Top of TASK INPUTS

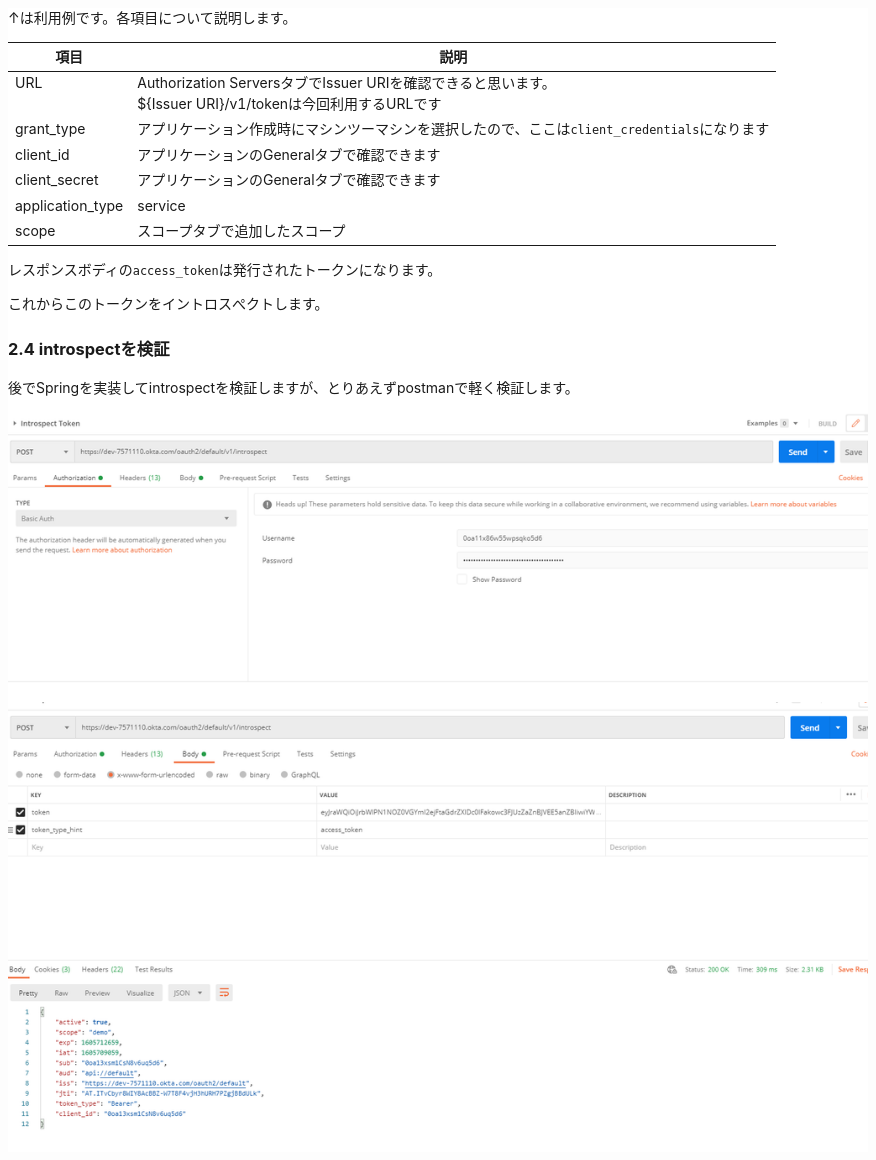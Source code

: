 ↑は利用例です。各項目について説明します。

| 項目             | 説明                                                         |
| ---------------- | ------------------------------------------------------------ |
| URL              | Authorization ServersタブでIssuer URIを確認できると思います。<br />${Issuer URI}/v1/tokenは今回利用するURLです |
| grant_type       | アプリケーション作成時にマシンツーマシンを選択したので、ここは`client_credentials`になります |
| client_id        | アプリケーションのGeneralタブで確認できます                  |
| client_secret    | アプリケーションのGeneralタブで確認できます                  |
| application_type | service                                                      |
| scope            | スコープタブで追加したスコープ                               |

レスポンスボディの`access_token`は発行されたトークンになります。

これからこのトークンをイントロスぺクトします。

### 2.4 introspectを検証

後でSpringを実装してintrospectを検証しますが、とりあえずpostmanで軽く検証します。

![image-20201118232436308](images/image-20201118232436308.png)

![image-20201118232604206](images/image-20201118232604206.png)

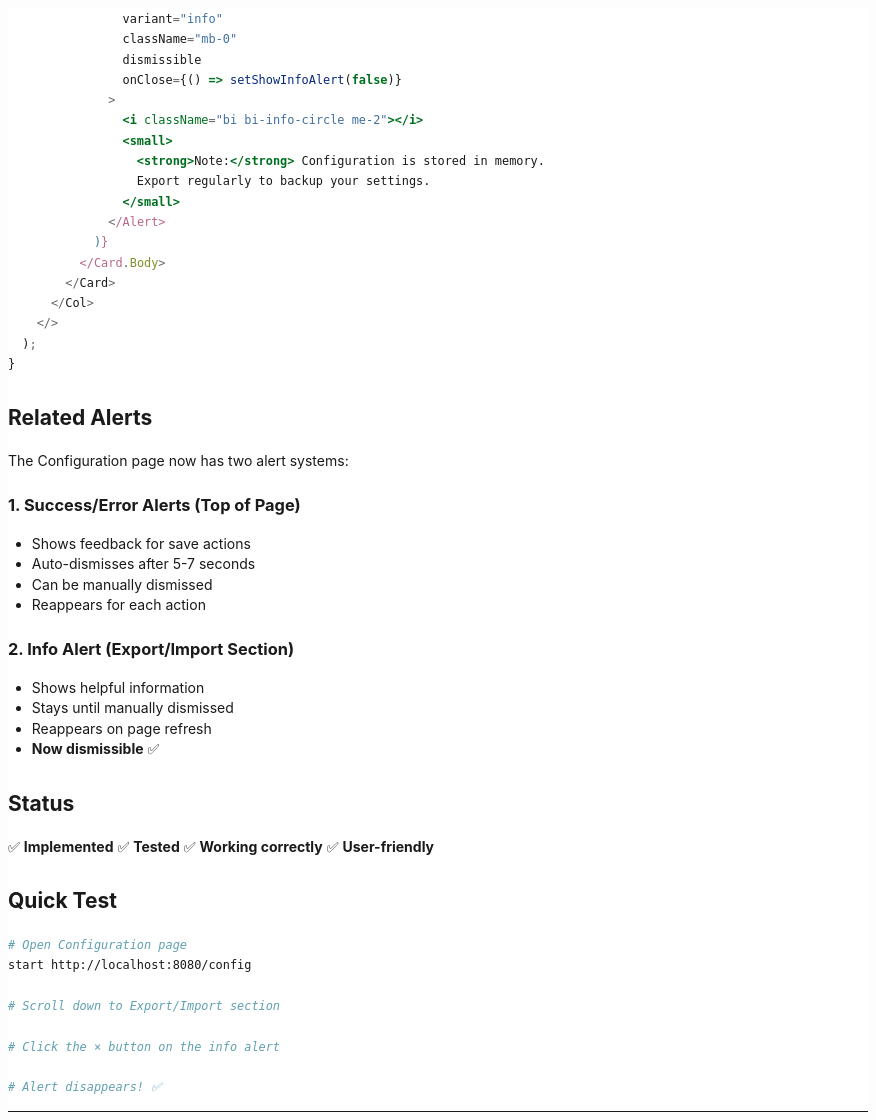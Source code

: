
 ```jsx
                variant="info" 
                className="mb-0" 
                dismissible 
                onClose={() => setShowInfoAlert(false)}
              >
                <i className="bi bi-info-circle me-2"></i>
                <small>
                  <strong>Note:</strong> Configuration is stored in memory. 
                  Export regularly to backup your settings.
                </small>
              </Alert>
            )}
          </Card.Body>
        </Card>
      </Col>
    </>
  );
}
```

## Related Alerts

The Configuration page now has two alert systems:

### 1. Success/Error Alerts (Top of Page)
- Shows feedback for save actions
- Auto-dismisses after 5-7 seconds
- Can be manually dismissed
- Reappears for each action

### 2. Info Alert (Export/Import Section)
- Shows helpful information
- Stays until manually dismissed
- Reappears on page refresh
- **Now dismissible** ✅

## Status

✅ **Implemented**
✅ **Tested**
✅ **Working correctly**
✅ **User-friendly**

## Quick Test

```bash
# Open Configuration page
start http://localhost:8080/config

# Scroll down to Export/Import section

# Click the × button on the info alert

# Alert disappears! ✅
```

---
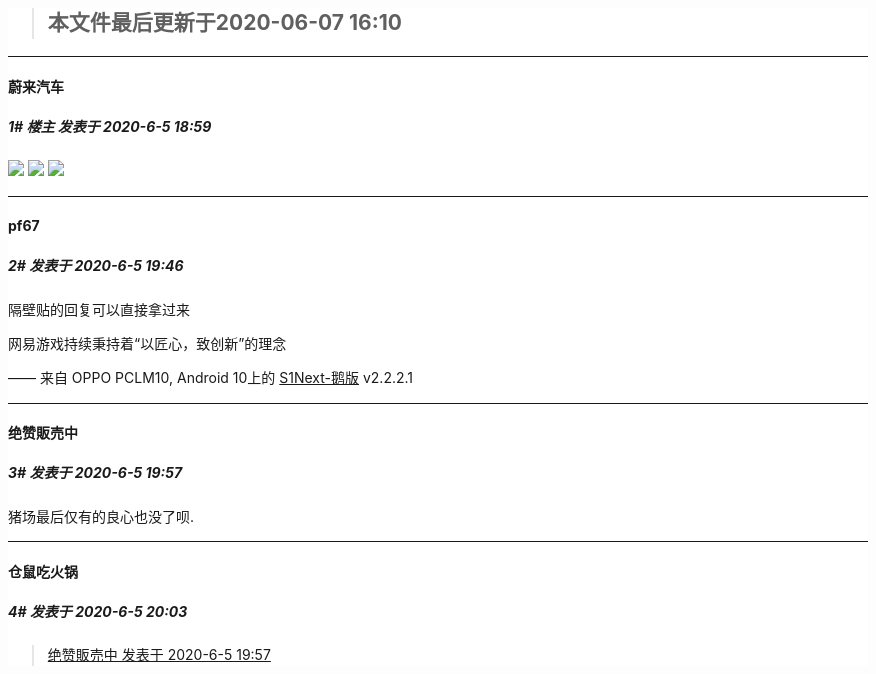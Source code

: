 > ## **本文件最后更新于2020-06-07 16:10** 



*****

####  蔚来汽车  
##### 1#       楼主       发表于 2020-6-5 18:59



<img src="https://p.sda1.dev/0/121ce2f7473176153bc5edd5dfc89535/IMG_EA41EECA977A47CC567A7F87FF334475.jpeg" referrerpolicy="no-referrer">
<img src="https://p.sda1.dev/0/fc56040b4ddb8085eee2ebc7d2123c7b/IMG_89DC9878FF79D7353BA1B288D6EF727B.jpeg" referrerpolicy="no-referrer">
<img src="https://p.sda1.dev/0/b669daa6bd1c628834854e0aa894ca51/IMG_C7293E7F5C0F1FD11F74DBB1622BF666.jpeg" referrerpolicy="no-referrer">







*****

####  pf67  
##### 2#       发表于 2020-6-5 19:46




隔壁贴的回复可以直接拿过来

网易游戏持续秉持着“以匠心，致创新”的理念

—— 来自 OPPO PCLM10, Android 10上的 [S1Next-鹅版](https://github.com/ykrank/S1-Next/releases) v2.2.2.1







*****

####  绝赞販売中  
##### 3#       发表于 2020-6-5 19:57




猪场最后仅有的良心也没了呗.







*****

####  仓鼠吃火锅  
##### 4#       发表于 2020-6-5 20:03



<blockquote><a href="httphttps://bbs.saraba1st.com/2b/forum.php?mod=redirect&amp;goto=findpost&amp;pid=47690579&amp;ptid=1939806" target="_blank">绝赞販売中 发表于 2020-6-5 19:57</a>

Bottom of TASK INPUTS

### EXERCISE DESCRIPTION
Your answer should be the lines above from the one containing "发表于 2020-6-5 19:46" through the one containing "发表于 2020-6-5 20:03", copied exactly and with both ends kept.

### YOUR SOLUTION
##### 2#       发表于 2020-6-5 19:46




隔壁贴的回复可以直接拿过来

网易游戏持续秉持着“以匠心，致创新”的理念

—— 来自 OPPO PCLM10, Android 10上的 [S1Next-鹅版](https://github.com/ykrank/S1-Next/releases) v2.2.2.1







*****

####  绝赞販売中  
##### 3#       发表于 2020-6-5 19:57




猪场最后仅有的良心也没了呗.







*****

####  仓鼠吃火锅  
##### 4#       发表于 2020-6-5 20:03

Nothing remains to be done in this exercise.